WHAT IS REQUIRED — Check every line of the material below, and show those that contain "repositories".

====================

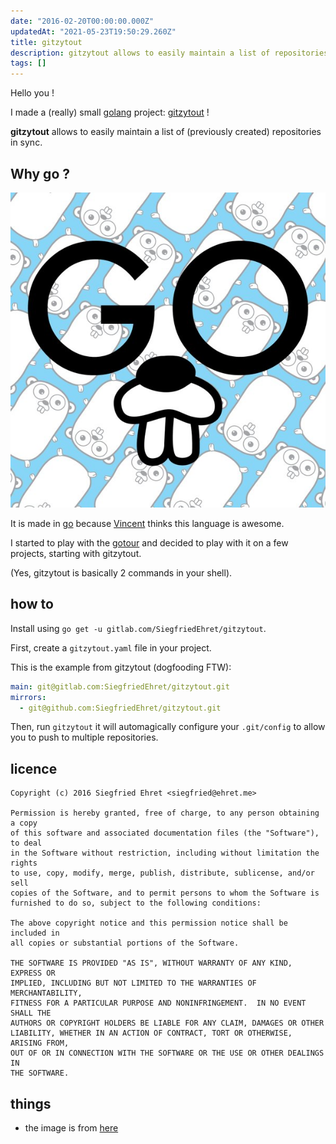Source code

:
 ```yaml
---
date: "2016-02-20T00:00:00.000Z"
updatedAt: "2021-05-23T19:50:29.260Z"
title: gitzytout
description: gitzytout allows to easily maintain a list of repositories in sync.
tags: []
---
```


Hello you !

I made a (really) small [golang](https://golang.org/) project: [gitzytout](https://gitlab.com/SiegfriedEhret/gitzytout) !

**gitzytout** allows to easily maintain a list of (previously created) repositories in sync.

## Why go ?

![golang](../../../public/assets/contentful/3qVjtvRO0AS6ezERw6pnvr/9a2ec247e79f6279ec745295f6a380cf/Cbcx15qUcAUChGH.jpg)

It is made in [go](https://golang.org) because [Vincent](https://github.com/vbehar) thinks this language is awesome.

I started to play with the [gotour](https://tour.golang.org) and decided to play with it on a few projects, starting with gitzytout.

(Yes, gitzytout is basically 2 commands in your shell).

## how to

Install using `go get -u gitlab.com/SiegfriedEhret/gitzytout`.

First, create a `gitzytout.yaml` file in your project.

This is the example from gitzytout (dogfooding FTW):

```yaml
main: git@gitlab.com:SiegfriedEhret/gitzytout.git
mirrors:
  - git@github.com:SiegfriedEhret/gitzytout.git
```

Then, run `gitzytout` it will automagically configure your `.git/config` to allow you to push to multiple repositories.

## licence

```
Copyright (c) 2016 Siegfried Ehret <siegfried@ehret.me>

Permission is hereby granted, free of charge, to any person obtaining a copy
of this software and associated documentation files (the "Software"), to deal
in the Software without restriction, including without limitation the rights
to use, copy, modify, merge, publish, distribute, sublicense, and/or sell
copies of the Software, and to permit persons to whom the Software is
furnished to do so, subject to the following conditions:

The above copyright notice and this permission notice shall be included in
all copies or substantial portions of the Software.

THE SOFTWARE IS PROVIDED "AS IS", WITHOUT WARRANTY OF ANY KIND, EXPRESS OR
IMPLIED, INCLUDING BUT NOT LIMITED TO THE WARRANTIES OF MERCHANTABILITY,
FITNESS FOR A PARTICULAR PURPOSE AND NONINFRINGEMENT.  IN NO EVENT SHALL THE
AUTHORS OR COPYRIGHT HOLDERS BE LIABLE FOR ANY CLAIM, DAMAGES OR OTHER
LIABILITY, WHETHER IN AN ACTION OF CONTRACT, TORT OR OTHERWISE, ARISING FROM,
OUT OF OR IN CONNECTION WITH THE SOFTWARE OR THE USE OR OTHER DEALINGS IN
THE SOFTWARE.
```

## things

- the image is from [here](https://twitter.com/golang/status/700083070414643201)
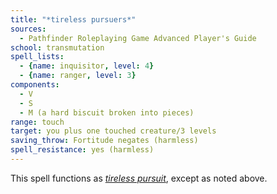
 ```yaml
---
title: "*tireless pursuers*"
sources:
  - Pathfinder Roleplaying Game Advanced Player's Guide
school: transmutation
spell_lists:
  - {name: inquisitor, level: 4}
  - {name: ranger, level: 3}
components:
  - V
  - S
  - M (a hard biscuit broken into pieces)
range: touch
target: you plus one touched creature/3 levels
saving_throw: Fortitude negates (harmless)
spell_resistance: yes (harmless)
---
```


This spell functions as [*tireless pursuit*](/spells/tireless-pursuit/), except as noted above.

====================

SOLUTION FOR THIS PROBLEM —
description: gitzytout allows to easily maintain a list of repositories in sync.
**gitzytout** allows to easily maintain a list of (previously created) repositories in sync.
Then, run `gitzytout` it will automagically configure your `.git/config` to allow you to push to multiple repositories.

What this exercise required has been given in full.